At its simplest, a test in Rust is a function that’s annotated with the test attribute. Attributes are metadata about pieces of Rust code:


#![allow(unused)]
fn main() {
#[test]
fn it_works() {
    assert_eq!(2 + 2, 4);
}
}

Various helper macros useful for testing:

  • assert!
  • assert_eq!
  • assert_ne!

You can also add a custom message to be printed with the failure message as optional arguments to the assert!, assert_eq!, and assert_ne! macros. Any arguments specified after the one required argument to assert! or the two required arguments to assert_eq! and assert_ne! are passed along to the format! macro:


#![allow(unused)]
fn main() {
#[test]
fn greeting_contains_name() {
    let result = greeting("Carol");
    assert!(
        result.contains("Carol"),
        "Greeting did not contain name, value was `{}`", result
    );
}
}

Checking for Panics with should_panic

We place the #[should_panic] attribute after the #[test] attribute and before the test function it applies to.


#![allow(unused)]
fn main() {
#[test]
#[should_panic]
fn greater_than_100() {
    panic("hello");
}
}

To make should_panic tests more precise, we can add an optional expected parameter to the should_panic attribute. The test harness will make sure that the failure message contains the provided text.

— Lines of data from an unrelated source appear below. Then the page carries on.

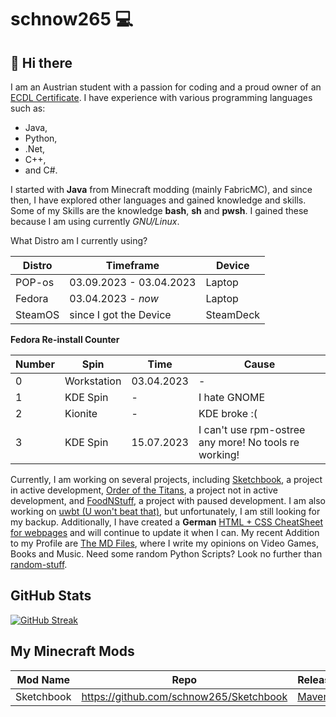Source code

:<h1>schnow265 💻</h1>

<h2>👋 Hi there</h2>

<p>I am an Austrian student with a passion for coding and a proud owner of an <a href="https://icdl.org/">ECDL Certificate</a>. I have experience with various programming languages such as:</p>

<ul>
  <li>Java,</li>
  <li>Python,</li>
  <li>.Net,</li>
  <li>C++,</li>
  <li>and C#.</li>
</ul>

<p>I started with <strong>Java</strong> from Minecraft modding (mainly FabricMC), and since then, I have explored other languages and gained knowledge and skills. Some of my Skills are the knowledge <strong>bash</strong>, <strong>sh</strong> and <strong>pwsh</strong>. I gained these because I am using currently <em>GNU/Linux</em>.</p>

<p>What Distro am I currently using?</p>

<table>
  <thead>
    <tr>
      <th>Distro</th>
      <th>Timeframe</th>
      <th>Device</th>
    </tr>
  </thead>
  <tbody>
    <tr>
      <td>POP-os</td>
      <td>03.09.2023 - 03.04.2023</td>
      <td>Laptop</td>
    </tr>
    <tr>
      <td>Fedora</td>
      <td>03.04.2023 - <em>now</em></td>
      <td>Laptop</td>
    </tr>
    <tr>
      <td>SteamOS</td>
      <td>since I got the Device</td>
      <td>SteamDeck</td>
    </tr>
  </tbody>
</table>

<p><strong>Fedora Re-install Counter</strong></p>

<table>
  <thead>
    <tr>
      <th>Number</th>
      <th>Spin</th>
      <th>Time</th>
      <th>Cause</th>
    </tr>
  </thead>
  <tbody>
    <tr>
      <td>0</td>
      <td>Workstation</td>
      <td>03.04.2023</td>
      <td>-</td>
    </tr>
    <tr>
      <td>1</td>
      <td>KDE Spin</td>
      <td>-</td>
      <td>I hate GNOME</td>
    </tr>
    <tr>
      <td>2</td>
      <td>Kionite</td>
      <td>-</td>
      <td>KDE broke :(</td>
    </tr>
    <tr>
      <td>3</td>
      <td>KDE Spin</td>
      <td>15.07.2023</td>
      <td>I can't use rpm-ostree any more! No tools re working!</td>
    </tr>
  </tbody>
</table>

<p>Currently, I am working on several projects, including <a href="https://github.com/schnow265/Sketchbook/">Sketchbook</a>, a project in active development, <a href="https://github.com/schnow265/Order-of-the-Titans/">Order of the Titans</a>, a project not in active development, and <a href="https://github.com/schnow265/foodnstuff/">FoodNStuff</a>, a project with paused development. I am also working on <a href="https://github.com/schnow265/uwbt/">uwbt (U won't beat that)</a>, but unfortunately, I am still looking for my backup. Additionally, I have created a <strong>German</strong> <a href="https://github.com/schnow265/Cheat-sheet-of-Webpages/">HTML + CSS CheatSheet for webpages</a> and will continue to update it when I can. My recent Addition to my Profile are <a href="https://github.com/schnow265/the_md_files/">The MD Files</a>, where I write my opinions on Video Games, Books and Music. Need some random Python Scripts? Look no further than <a href="https://github.com/schnow265/random-stuff/">random-stuff</a>.</p>

<h2>GitHub Stats</h2>

<p><a href="https://git.io/streak-stats"><img src="https://streak-stats.demolab.com?user=schnow265&theme=ocean-gradient&hide_border=true&border_radius=5&date_format=j%20M%5B%20Y%5D&mode=weekly" alt="GitHub Streak"></a></p>

<h2>My Minecraft Mods</h2>

<table>
  <thead>
    <tr>
      <th>Mod Name</th>
      <th>Repo</th>
      <th>Releases</th>
      <th>Snapshots</th>
      <th>Modrinth</th>
    </tr>
  </thead>
  <tbody>
    <tr>
      <td>Sketchbook</td>
      <td><a href="https://github.com/schnow265/Sketchbook/">https://github.com/schnow265/Sketchbook</a></td>
      <td><a href="https://github.com/schnow265/Sketchbook/packages/1838831">Maven</a></td>
      <td><a href="https://github.com/schnow265/Sketchbook/packages/1839523">Maven</a></td>
      <td><a href="https://modrinth.com/mod/sketchbook">Releases</a></td>
    </tr>
  </tbody>
</table>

Using Result<T, E> in Tests


#![allow(unused)]
fn main() {
#[test]
fn it_works() -> Result<(), String> {
    if 2 + 2 == 4 {
        Ok(())
    } else {
        Err(String::from("two plus two does not equal four"))
    }
}
}

Controlling How Tests Are Run

The default behavior of the binary produced by cargo test is to run all the tests in parallel and capture output generated during test runs, preventing the output from being displayed and making it easier to read the output related to the test results.

Various test options

  • When you run multiple tests, by default they run in parallel using threads.
$ cargo test -- --test-threads=1
$ cargo test -- --nocapture
$ cargo test -- --ignored # Runs only the ignored tests

Test Organization

  • Unit tests are small and more focused, testing one module in isolation at a time, and can test private interfaces.
  • Integration tests are entirely external to your library and use your code in the same way any other external code would, using only the public interface and potentially exercising multiple modules per test.

Unit tests

The convention is to create a module named tests in each file to contain the test functions and to annotate the module with cfg(test).

The #[cfg(test)] annotation on the tests module tells Rust to compile and run the test code only when you run cargo test, not when you run cargo build. Note that cfg stands for configuration.

Integration Tests

We create a tests directory at the top level of our project directory, next to src. Cargo knows to look for integration test files in this directory.

Note that we can create tests/common/mod.rs to put helper functions. Rust understands this naming convention and treats the common module not as an integration tests file.